Approfondimenti

Umberto Galimberti incontra i giovani sul tema “L’UOMO NELL’ETÀ DELLA TECNICA”

L’incontro vuole evidenziare la trasformazione che subisce l’uomo nell’età della tecnica, di cui siamo tutti scarsamente consapevoli, perché continuiamo a pensare la tecnica come uno strumento a nostra disposizione, mentre la tecnica (e non più la natura) è diventata l’ambiente che ci circonda e ci costituisce secondo quelle regole di razionalità che, misurandosi sui soli criteri della funzionalità e dell’efficienza, non esita a subordinare le esigenze dell’uomo alle esigenze dell’apparato tecnico.

Per effetto di questa inconsapevolezza, l’uomo si muove, nell’età della tecnica, ancora con i tratti tipici dell’uomo pre-tecnologico che agiva in vista di scopi iscritti in un orizzonte di senso, con un bagaglio di idee proprie e un corredo di sentimenti in cui si riconosceva.
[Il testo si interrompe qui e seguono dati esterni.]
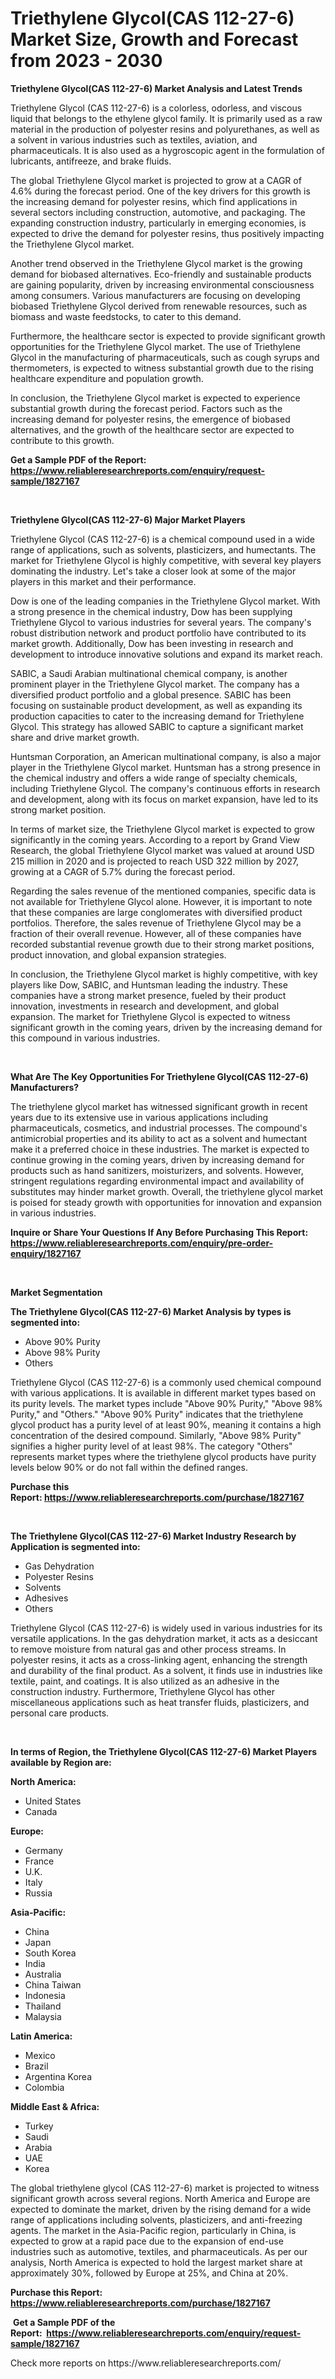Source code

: <p><h1>Triethylene Glycol(CAS 112-27-6) Market Size, Growth and Forecast from 2023 - 2030</h1></p><p><strong>Triethylene Glycol(CAS 112-27-6) Market Analysis and Latest Trends</strong></p>
<p><p>Triethylene Glycol (CAS 112-27-6) is a colorless, odorless, and viscous liquid that belongs to the ethylene glycol family. It is primarily used as a raw material in the production of polyester resins and polyurethanes, as well as a solvent in various industries such as textiles, aviation, and pharmaceuticals. It is also used as a hygroscopic agent in the formulation of lubricants, antifreeze, and brake fluids.</p><p>The global Triethylene Glycol market is projected to grow at a CAGR of 4.6% during the forecast period. One of the key drivers for this growth is the increasing demand for polyester resins, which find applications in several sectors including construction, automotive, and packaging. The expanding construction industry, particularly in emerging economies, is expected to drive the demand for polyester resins, thus positively impacting the Triethylene Glycol market.</p><p>Another trend observed in the Triethylene Glycol market is the growing demand for biobased alternatives. Eco-friendly and sustainable products are gaining popularity, driven by increasing environmental consciousness among consumers. Various manufacturers are focusing on developing biobased Triethylene Glycol derived from renewable resources, such as biomass and waste feedstocks, to cater to this demand.</p><p>Furthermore, the healthcare sector is expected to provide significant growth opportunities for the Triethylene Glycol market. The use of Triethylene Glycol in the manufacturing of pharmaceuticals, such as cough syrups and thermometers, is expected to witness substantial growth due to the rising healthcare expenditure and population growth.</p><p>In conclusion, the Triethylene Glycol market is expected to experience substantial growth during the forecast period. Factors such as the increasing demand for polyester resins, the emergence of biobased alternatives, and the growth of the healthcare sector are expected to contribute to this growth.</p></p>
<p><strong>Get a Sample PDF of the Report:&nbsp; <a href="https://www.reliableresearchreports.com/enquiry/request-sample/1827167">https://www.reliableresearchreports.com/enquiry/request-sample/1827167</a></strong></p>
<p>&nbsp;</p>
<p><strong>Triethylene Glycol(CAS 112-27-6) Major Market Players</strong></p>
<p><p>Triethylene Glycol (CAS 112-27-6) is a chemical compound used in a wide range of applications, such as solvents, plasticizers, and humectants. The market for Triethylene Glycol is highly competitive, with several key players dominating the industry. Let's take a closer look at some of the major players in this market and their performance.</p><p>Dow is one of the leading companies in the Triethylene Glycol market. With a strong presence in the chemical industry, Dow has been supplying Triethylene Glycol to various industries for several years. The company's robust distribution network and product portfolio have contributed to its market growth. Additionally, Dow has been investing in research and development to introduce innovative solutions and expand its market reach.</p><p>SABIC, a Saudi Arabian multinational chemical company, is another prominent player in the Triethylene Glycol market. The company has a diversified product portfolio and a global presence. SABIC has been focusing on sustainable product development, as well as expanding its production capacities to cater to the increasing demand for Triethylene Glycol. This strategy has allowed SABIC to capture a significant market share and drive market growth.</p><p>Huntsman Corporation, an American multinational company, is also a major player in the Triethylene Glycol market. Huntsman has a strong presence in the chemical industry and offers a wide range of specialty chemicals, including Triethylene Glycol. The company's continuous efforts in research and development, along with its focus on market expansion, have led to its strong market position.</p><p>In terms of market size, the Triethylene Glycol market is expected to grow significantly in the coming years. According to a report by Grand View Research, the global Triethylene Glycol market was valued at around USD 215 million in 2020 and is projected to reach USD 322 million by 2027, growing at a CAGR of 5.7% during the forecast period.</p><p>Regarding the sales revenue of the mentioned companies, specific data is not available for Triethylene Glycol alone. However, it is important to note that these companies are large conglomerates with diversified product portfolios. Therefore, the sales revenue of Triethylene Glycol may be a fraction of their overall revenue. However, all of these companies have recorded substantial revenue growth due to their strong market positions, product innovation, and global expansion strategies.</p><p>In conclusion, the Triethylene Glycol market is highly competitive, with key players like Dow, SABIC, and Huntsman leading the industry. These companies have a strong market presence, fueled by their product innovation, investments in research and development, and global expansion. The market for Triethylene Glycol is expected to witness significant growth in the coming years, driven by the increasing demand for this compound in various industries.</p></p>
<p>&nbsp;</p>
<p><strong>What Are The Key Opportunities For Triethylene Glycol(CAS 112-27-6) Manufacturers?</strong></p>
<p><p>The triethylene glycol market has witnessed significant growth in recent years due to its extensive use in various applications including pharmaceuticals, cosmetics, and industrial processes. The compound's antimicrobial properties and its ability to act as a solvent and humectant make it a preferred choice in these industries. The market is expected to continue growing in the coming years, driven by increasing demand for products such as hand sanitizers, moisturizers, and solvents. However, stringent regulations regarding environmental impact and availability of substitutes may hinder market growth. Overall, the triethylene glycol market is poised for steady growth with opportunities for innovation and expansion in various industries.</p></p>
<p><strong>Inquire or Share Your Questions If Any Before Purchasing This Report: <a href="https://www.reliableresearchreports.com/enquiry/pre-order-enquiry/1827167">https://www.reliableresearchreports.com/enquiry/pre-order-enquiry/1827167</a></strong></p>
<p>&nbsp;</p>
<p><strong>Market Segmentation</strong></p>
<p><strong>The Triethylene Glycol(CAS 112-27-6) Market Analysis by types is segmented into:</strong></p>
<p><ul><li>Above 90% Purity</li><li>Above 98% Purity</li><li>Others</li></ul></p>
<p><p>Triethylene Glycol (CAS 112-27-6) is a commonly used chemical compound with various applications. It is available in different market types based on its purity levels. The market types include "Above 90% Purity," "Above 98% Purity," and "Others." "Above 90% Purity" indicates that the triethylene glycol product has a purity level of at least 90%, meaning it contains a high concentration of the desired compound. Similarly, "Above 98% Purity" signifies a higher purity level of at least 98%. The category "Others" represents market types where the triethylene glycol products have purity levels below 90% or do not fall within the defined ranges.</p></p>
<p><strong>Purchase this Report:&nbsp;<a href="https://www.reliableresearchreports.com/purchase/1827167">https://www.reliableresearchreports.com/purchase/1827167</a></strong></p>
<p>&nbsp;</p>
<p><strong>The Triethylene Glycol(CAS 112-27-6) Market Industry Research by Application is segmented into:</strong></p>
<p><ul><li>Gas Dehydration</li><li>Polyester Resins</li><li>Solvents</li><li>Adhesives</li><li>Others</li></ul></p>
<p><p>Triethylene Glycol (CAS 112-27-6) is widely used in various industries for its versatile applications. In the gas dehydration market, it acts as a desiccant to remove moisture from natural gas and other process streams. In polyester resins, it acts as a cross-linking agent, enhancing the strength and durability of the final product. As a solvent, it finds use in industries like textile, paint, and coatings. It is also utilized as an adhesive in the construction industry. Furthermore, Triethylene Glycol has other miscellaneous applications such as heat transfer fluids, plasticizers, and personal care products.</p></p>
<p>&nbsp;</p>
<p><strong>In terms of Region, the Triethylene Glycol(CAS 112-27-6) Market Players available by Region are:</strong></p>
<p>
    <p> <strong> North America: </strong>
        <ul>
            <li>United States</li>
            <li>Canada</li>
        </ul>
        </p> 
    <p> <strong> Europe: </strong>
        <ul>
            <li>Germany</li>
            <li>France</li>
            <li>U.K.</li>
            <li>Italy</li>
            <li>Russia</li>
        </ul>
        </p> 
    <p> <strong> Asia-Pacific: </strong>
        <ul>
            <li>China</li>
            <li>Japan</li>
            <li>South Korea</li>
            <li>India</li>
            <li>Australia</li>
            <li>China Taiwan</li>
            <li>Indonesia</li>
            <li>Thailand</li>
            <li>Malaysia</li>
        </ul>
        </p> 
    <p> <strong> Latin America: </strong>
        <ul>
            <li>Mexico</li>
            <li>Brazil</li>
            <li>Argentina Korea</li>
            <li>Colombia</li>
        </ul>
        </p> 
    <p> <strong> Middle East & Africa: </strong>
        <ul>
            <li>Turkey</li>
            <li>Saudi</li>
            <li>Arabia</li>
            <li>UAE</li>
            <li>Korea</li>
        </ul>
    </p>
    </p>
<p><p>The global triethylene glycol (CAS 112-27-6) market is projected to witness significant growth across several regions. North America and Europe are expected to dominate the market, driven by the rising demand for a wide range of applications including solvents, plasticizers, and anti-freezing agents. The market in the Asia-Pacific region, particularly in China, is expected to grow at a rapid pace due to the expansion of end-use industries such as automotive, textiles, and pharmaceuticals. As per our analysis, North America is expected to hold the largest market share at approximately 30%, followed by Europe at 25%, and China at 20%.</p></p>
<p><strong>Purchase this Report: <a href="https://www.reliableresearchreports.com/purchase/1827167">https://www.reliableresearchreports.com/purchase/1827167</a></strong></p>
<p>&nbsp;<strong>Get a Sample PDF of the Report:&nbsp;&nbsp;<a href="https://www.reliableresearchreports.com/enquiry/request-sample/1827167">https://www.reliableresearchreports.com/enquiry/request-sample/1827167</a></strong></p>
<p><strong></strong></p>
<p>Check more reports on https://www.reliableresearchreports.com/</p>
L’età della tecnica ha abolito questo scenario “umanistico”, e di conseguenza le domande di senso che sorgono restano inevase, non perché la tecnica non è ancora abbastanza perfezionata, ma perché non rientra nel suo

programma trovar risposte per simili domande.
La tecnica infatti non tende a uno scopo, non promuove un senso, non apre scenari di salvezza, non redime, non svela la verità, la tecnica funziona, e siccome il suo funzionamento diventa planetario, occorre rivedere i concetti di individuo, identità, libertà, salvezza, verità, senso, scopo, ma anche quelli di natura, etica, politica, religione, storia, di cui si nutriva l’età pre-tecnologica e che ora, nell’età della tecnica, dovranno essere riconsiderati, dismessi o rifondati dalle radici.
Se infatti la tecnica dispone l’uomo di fronte a un mondo che si presenta come illimitata manipolabilità, la natura umana non può essere pensata come la stessa che si relazionava a un mondo, che è poi il mondo che la storia ci ha finora descritto, ai suoi limiti inviolabile e fondamentalmente immodificabile. E ciò significa che l’uomo non può pensare di usare la tecnica come qualcosa di neutrale rispetto alla sua natura, ma dovrà almeno ipotizzare che la sua natura si modifica in base alle modalità con cui egli si declina tecnicamente.
Eppure ancor oggi l’umanità non è all’altezza dell’evento tecnico da essa stessa prodotto e, forse per la prima volta nella storia, la sua sensazione, la sua percezione, la sua immaginazione, il suo sentimento si rivelano inadeguati a quanto sta accadendo. Infatti, quanto più si complica l’apparto tecnico, quanto più fitto si fa l’intreccio dei sottoapparati, quanto più si ingigantiscono i suoi effetti, tanto più si riduce la nostra capacità di comprensione dei processi, dei risultati, degli esiti, per non dire degli scopi di cui siamo parti e condizioni. E così da “analfabeti emotivi”, perché la capacità di reazione del nostro sentimento si arresta alla soglia di una certa grandezza, assistiamo all’irrazionalità che scaturisce dalla perfetta razionalità (strumentale) dell’organizzazione tecnica, che cresce su se stessa al di fuori di qualsiasi orizzonte di senso.
Nata sotto il segno dell’anticipazione, di cui Prometeo, “Colui che pensa in anticipo”, ne è il simbolo, la tecnica finisce in questo modo col sottrarre all’uomo ogni possibilità anticipatrice, e con essa quella responsabilità e padronanza che deriva dalla capacità di prevedere. In questa incapacità, divenuta ormai inadeguatezza psichica, si nasconde per l’uomo il massimo pericolo, così come nell’ampliamento della sua capacità di comprensione la sua flebile speranza.
Questo ampliamento psichico, non solo non può esser raggiunto, ma neppure intravisto dal sapere psicologico che finora si è affermato in Occidente, perché si tratta di un sapere fondamentalmente “umanistico”, che ancora prevede l’uomo come soggetto e la tecnica come strumento, mentre nell’età della tecnica il rapporto è esattamente capovolto. Occorre allora sostituire alle psicologie del soggetto, che sono poi tutte le psicologie, la psicologia dell’azione che, se da un lato non è sufficiente a dominare la tecnica, evita almeno all’uomo che la tecnica accada a sua insaputa e, da condizione essenziale all’esistenza umana, si traduca in causa dell’insignificanza del suo stesso esistere.
A differenza dei Greci, che avevano incatenato Prometeo, noi oggi l’abbiamo scatenato, per cui ci veniamo a trovare in quella pericolosa situazione dove la nostra capacità di fare è enormemente superiore alla nostra capacità di prevedere gli effetti del nostro fare.